By Amiya Seetharam
As a child growing up in the Richmond District, Walden Wong spent his days biking around the neighborhood and meeting kids at the Cabrillo Playground on 38th Avenue for baseball and football games.
“We didn’t have cell phones, so we would just go out and play,” Wong said.
Decades later, now 54 years old, he still travels along the same streets, carrying groceries, sketchbooks and a sense of care for the community that raised him.
Wong is best known as a comic book inker having worked on titles like “Deadpool,” “Superman,” “Naruto” and “Pokémon.” In the Richmond, his influence goes far beyond the page. For more than 25 years, he has been an art instructor at the Richmond Senior Center and a fixture of the Richmond Neighborhood Center’s (RNC) Home-Delivered Groceries (HDG) program.

His ties to the neighborhood run deep. Many of the friends he made riding his bike around the block as a child are still part of his life.
“I have a neighbor a block away whom I met as a kid. We still keep in touch – it has been 40 years,” he said.
Wong’s decision to stay in the Richmond was not about convenience, but about connection.
“Uprooting would mean restarting everything,” he said.

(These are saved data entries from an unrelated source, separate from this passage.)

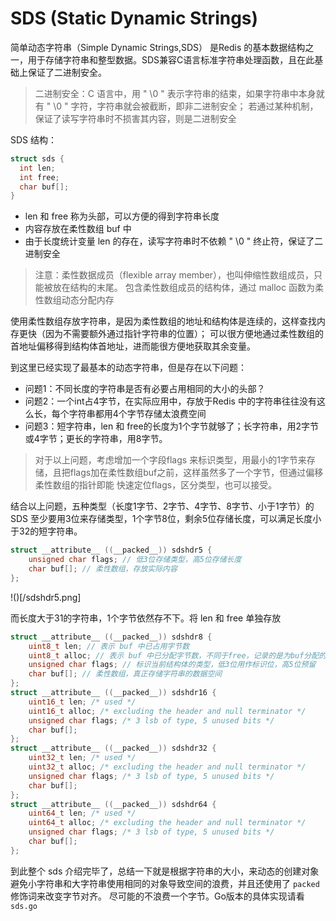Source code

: # SDS (Static Dynamic Strings)
简单动态字符串（Simple Dynamic Strings,SDS） 是Redis 的基本数据结构之一，用于存储字符串和整型数据。SDS兼容C语言标准字符串处理函数，且在此基础上保证了二进制安全。
> 二进制安全：C 语言中，用 " \0 " 表示字符串的结束，如果字符串中本身就有 " \0 " 字符，字符串就会被截断，即非二进制安全；
> 若通过某种机制，保证了读写字符串时不损害其内容，则是二进制安全

SDS 结构：
```c
struct sds {
  int len; 
  int free;
  char buf[];
}
```
* len 和 free 称为头部，可以方便的得到字符串长度
* 内容存放在柔性数组 buf 中
* 由于长度统计变量 len 的存在，读写字符串时不依赖 " \0 " 终止符，保证了二进制安全

> 注意：柔性数据成员（flexible array member），也叫伸缩性数组成员，只能被放在结构的末尾。
> 包含柔性数组成员的结构体，通过 malloc 函数为柔性数组动态分配内存

使用柔性数组存放字符串，是因为柔性数组的地址和结构体是连续的，这样查找内存更快（因为不需要额外通过指针字符串的位置）；
可以很方便地通过柔性数组的首地址偏移得到结构体首地址，进而能很方便地获取其余变量。

到这里已经实现了最基本的动态字符串，但是存在以下问题：
* 问题1：不同长度的字符串是否有必要占用相同的大小的头部？
* 问题2：一个int占4字节，在实际应用中，存放于Redis 中的字符串往往没有这么长，每个字符串都用4个字节存储太浪费空间
* 问题3：短字符串，len 和 free的长度为1个字节就够了；长字符串，用2字节或4字节；更长的字符串，用8字节。
> 对于以上问题，考虑增加一个字段flags 来标识类型，用最小的1字节来存储，且把flags加在柔性数组buf之前，这样虽然多了一个字节，但通过偏移柔性数组的指针即能
> 快速定位flags，区分类型，也可以接受。

结合以上问题，五种类型（长度1字节、2字节、4字节、8字节、小于1字节）的 SDS 至少要用3位来存储类型，1个字节8位，剩余5位存储长度，可以满足长度小于32的短字符串。
```c
struct __attribute__ ((__packed__)) sdshdr5 {
    unsigned char flags; // 低3位存储类型，高5位存储长度
    char buf[]; // 柔性数组，存放实际内容
};
```
!()[/sdshdr5.png]

而长度大于31的字符串，1个字节依然存不下。将 len 和 free 单独存放
```c
struct __attribute__ ((__packed__)) sdshdr8 {
    uint8_t len; // 表示 buf 中已占用字节数
    uint8_t alloc; // 表示 buf 中已分配字节数，不同于free，记录的是为buf分配的总长度
    unsigned char flags; // 标识当前结构体的类型，低3位用作标识位，高5位预留
    char buf[]; // 柔性数组，真正存储字符串的数据空间
};
struct __attribute__ ((__packed__)) sdshdr16 {
    uint16_t len; /* used */
    uint16_t alloc; /* excluding the header and null terminator */
    unsigned char flags; /* 3 lsb of type, 5 unused bits */
    char buf[];
};
struct __attribute__ ((__packed__)) sdshdr32 {
    uint32_t len; /* used */
    uint32_t alloc; /* excluding the header and null terminator */
    unsigned char flags; /* 3 lsb of type, 5 unused bits */
    char buf[];
};
struct __attribute__ ((__packed__)) sdshdr64 {
    uint64_t len; /* used */
    uint64_t alloc; /* excluding the header and null terminator */
    unsigned char flags; /* 3 lsb of type, 5 unused bits */
    char buf[];
};
```

到此整个 sds 介绍完毕了，总结一下就是根据字符串的大小，来动态的创建对象避免小字符串和大字符串使用相同的对象导致空间的浪费，并且还使用了 `packed` 修饰词来改变字节对齐。
尽可能的不浪费一个字节。Go版本的具体实现请看 `sds.go`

Wong’s sense of belonging shows up in his art. When the RNC started a new garden project in 2017, Wong sketched a mural for the space to liven it up. Later, students from the Katherine Delmar Burke School and regular volunteers brought his vision to life.
“Walden’s artwork helped turn (the space) around,” said Yves Xavier, the community programs director at the RNC. “It brought a sense of festiveness and welcome.”
In addition to several murals at the RNC, Wong created a mosaic installation, an art bench and a bookshelf. Elsewhere in the neighborhood, at Lafayette Elementary School, he contributed a mural and an additional art bench.
Wong’s community involvement extends beyond his art. When the HDG program began a decade ago, Wong was one of six original volunteers delivering food to neighbors. Since then, he has never missed more than two weeks, showing up through wildfires, orange skies, atmospheric rivers and the COVID-19 pandemic. Today, he still delivers weekly to two seniors.
“As an artist, you’re sensitive,” he explained. “You care about people.”
Wong has built a number of long-lasting relationships with neighbors to whom he delivers groceries. One recipient gave him chocolates and relied on him to roll out her garbage bins each week.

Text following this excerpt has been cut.